[Data records — start]
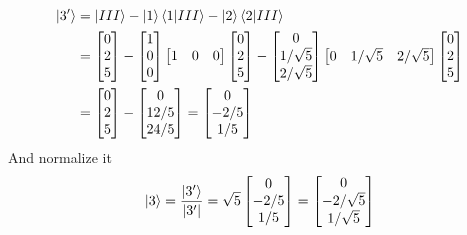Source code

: \documentclass[../../../main.tex]{subfiles}
\begin{document}
\begin{align*}
	\ket{3'} & =\ket{III}-\ket{1}\braket{1|III}-\ket{2}\braket{2|III} \\
	         & =\begin{bmatrix}
		            0 \\2\\5
	            \end{bmatrix}-\begin{bmatrix}
		                          1 \\0\\0
	                          \end{bmatrix}
	\begin{bmatrix}
		1 & 0 & 0
	\end{bmatrix}
	\begin{bmatrix}
		0 \\2\\5
	\end{bmatrix}
	-
	\begin{bmatrix}
		0 \\1/\sqrt{5}\\2/\sqrt{5}
	\end{bmatrix}
	\begin{bmatrix}
		0 & 1/\sqrt{5} & 2/\sqrt{5}
	\end{bmatrix}
	\begin{bmatrix}
		0 \\2\\5
	\end{bmatrix}                                                    \\
	         & =\begin{bmatrix}
		            0 \\2\\5
	            \end{bmatrix}
	-
	\begin{bmatrix}
		0 \\12/5\\24/5
	\end{bmatrix}
	=
	\begin{bmatrix}
		0 \\-2/5\\1/5
	\end{bmatrix}
\end{align*}
And normalize it
\begin{equation*}
	\ket{3}=\frac{\ket{3'}}{|3'|}=\sqrt{5}\begin{bmatrix}
		0 \\-2/5\\1/5
	\end{bmatrix}
	=
	\begin{bmatrix}
		0 \\-2/\sqrt{5}\\1/\sqrt{5}
	\end{bmatrix}
\end{equation*}
\end{document}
[Data records — finish]
(Instructions to follow) Only lines containing "sqrt" belong in the answer; copy every such line from the records.

(Your solution)
		0 \\1/\sqrt{5}\\2/\sqrt{5}
		0 & 1/\sqrt{5} & 2/\sqrt{5}
	\ket{3}=\frac{\ket{3'}}{|3'|}=\sqrt{5}\begin{bmatrix}
		0 \\-2/\sqrt{5}\\1/\sqrt{5}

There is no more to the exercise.